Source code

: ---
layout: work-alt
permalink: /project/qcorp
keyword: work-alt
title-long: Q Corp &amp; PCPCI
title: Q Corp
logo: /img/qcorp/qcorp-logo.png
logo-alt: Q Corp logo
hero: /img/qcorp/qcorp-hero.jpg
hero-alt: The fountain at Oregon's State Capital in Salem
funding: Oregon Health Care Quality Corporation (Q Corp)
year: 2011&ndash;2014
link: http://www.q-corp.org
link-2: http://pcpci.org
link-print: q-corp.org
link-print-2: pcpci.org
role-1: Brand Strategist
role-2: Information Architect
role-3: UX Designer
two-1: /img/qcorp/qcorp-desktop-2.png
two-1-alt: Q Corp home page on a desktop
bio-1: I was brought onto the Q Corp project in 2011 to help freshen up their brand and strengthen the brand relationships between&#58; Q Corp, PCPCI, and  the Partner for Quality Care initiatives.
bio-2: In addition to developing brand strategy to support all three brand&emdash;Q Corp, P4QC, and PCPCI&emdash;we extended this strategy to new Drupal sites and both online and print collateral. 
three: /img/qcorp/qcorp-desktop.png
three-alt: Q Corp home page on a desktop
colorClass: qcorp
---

____________

§ INSTRUCTIONS FOR THE TASK
Every line in the records above that contains the word "Care" is to be copied out.

§ TASK OUTPUT
funding: Oregon Health Care Quality Corporation (Q Corp)
bio-1: I was brought onto the Q Corp project in 2011 to help freshen up their brand and strengthen the brand relationships between&#58; Q Corp, PCPCI, and  the Partner for Quality Care initiatives.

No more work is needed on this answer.